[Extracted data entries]
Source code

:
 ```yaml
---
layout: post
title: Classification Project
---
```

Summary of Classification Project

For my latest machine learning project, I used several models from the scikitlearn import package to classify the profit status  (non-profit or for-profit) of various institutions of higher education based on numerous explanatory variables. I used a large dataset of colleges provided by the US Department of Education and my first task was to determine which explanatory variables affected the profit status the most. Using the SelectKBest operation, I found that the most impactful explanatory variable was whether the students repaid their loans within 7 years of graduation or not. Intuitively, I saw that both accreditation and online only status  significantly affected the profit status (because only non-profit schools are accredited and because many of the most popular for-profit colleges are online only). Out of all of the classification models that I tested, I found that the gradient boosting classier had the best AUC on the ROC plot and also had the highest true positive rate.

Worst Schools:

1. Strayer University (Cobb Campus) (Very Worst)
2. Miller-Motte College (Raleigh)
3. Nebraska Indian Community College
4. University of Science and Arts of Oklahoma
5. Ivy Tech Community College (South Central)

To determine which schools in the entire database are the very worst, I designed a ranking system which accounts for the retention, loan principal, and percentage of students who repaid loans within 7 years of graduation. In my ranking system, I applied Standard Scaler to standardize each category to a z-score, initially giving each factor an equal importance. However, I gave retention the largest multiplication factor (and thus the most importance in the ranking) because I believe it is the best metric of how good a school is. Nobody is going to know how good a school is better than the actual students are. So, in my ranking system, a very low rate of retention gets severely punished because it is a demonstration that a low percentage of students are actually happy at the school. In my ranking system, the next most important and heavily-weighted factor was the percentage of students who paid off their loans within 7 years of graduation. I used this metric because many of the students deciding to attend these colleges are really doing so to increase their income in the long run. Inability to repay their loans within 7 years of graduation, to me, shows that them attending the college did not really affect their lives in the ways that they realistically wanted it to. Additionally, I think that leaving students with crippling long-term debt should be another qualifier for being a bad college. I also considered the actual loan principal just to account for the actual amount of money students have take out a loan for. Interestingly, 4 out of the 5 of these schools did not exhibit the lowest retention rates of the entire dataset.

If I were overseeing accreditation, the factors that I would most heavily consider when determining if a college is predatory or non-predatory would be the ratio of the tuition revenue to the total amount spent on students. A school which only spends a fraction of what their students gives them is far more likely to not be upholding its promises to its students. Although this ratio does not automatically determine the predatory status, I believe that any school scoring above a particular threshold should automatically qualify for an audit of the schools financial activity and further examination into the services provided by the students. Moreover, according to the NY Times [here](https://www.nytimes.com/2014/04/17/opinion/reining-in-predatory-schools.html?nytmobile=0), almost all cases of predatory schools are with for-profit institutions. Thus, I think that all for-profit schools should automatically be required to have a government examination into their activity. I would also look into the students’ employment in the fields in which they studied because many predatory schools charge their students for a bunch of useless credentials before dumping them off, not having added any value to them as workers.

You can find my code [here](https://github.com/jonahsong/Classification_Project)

_WHAT NEEDS TO BE DONE_
All lines from the beginning of the entries through the line marked "1. Strayer University" are to be output exactly; nothing else belongs in the answer.

_EXERCISE ANSWER_
Source code

:
 ```yaml
---
layout: post
title: Classification Project
---
```

Summary of Classification Project

For my latest machine learning project, I used several models from the scikitlearn import package to classify the profit status  (non-profit or for-profit) of various institutions of higher education based on numerous explanatory variables. I used a large dataset of colleges provided by the US Department of Education and my first task was to determine which explanatory variables affected the profit status the most. Using the SelectKBest operation, I found that the most impactful explanatory variable was whether the students repaid their loans within 7 years of graduation or not. Intuitively, I saw that both accreditation and online only status  significantly affected the profit status (because only non-profit schools are accredited and because many of the most popular for-profit colleges are online only). Out of all of the classification models that I tested, I found that the gradient boosting classier had the best AUC on the ROC plot and also had the highest true positive rate.

Worst Schools:

1. Strayer University (Cobb Campus) (Very Worst)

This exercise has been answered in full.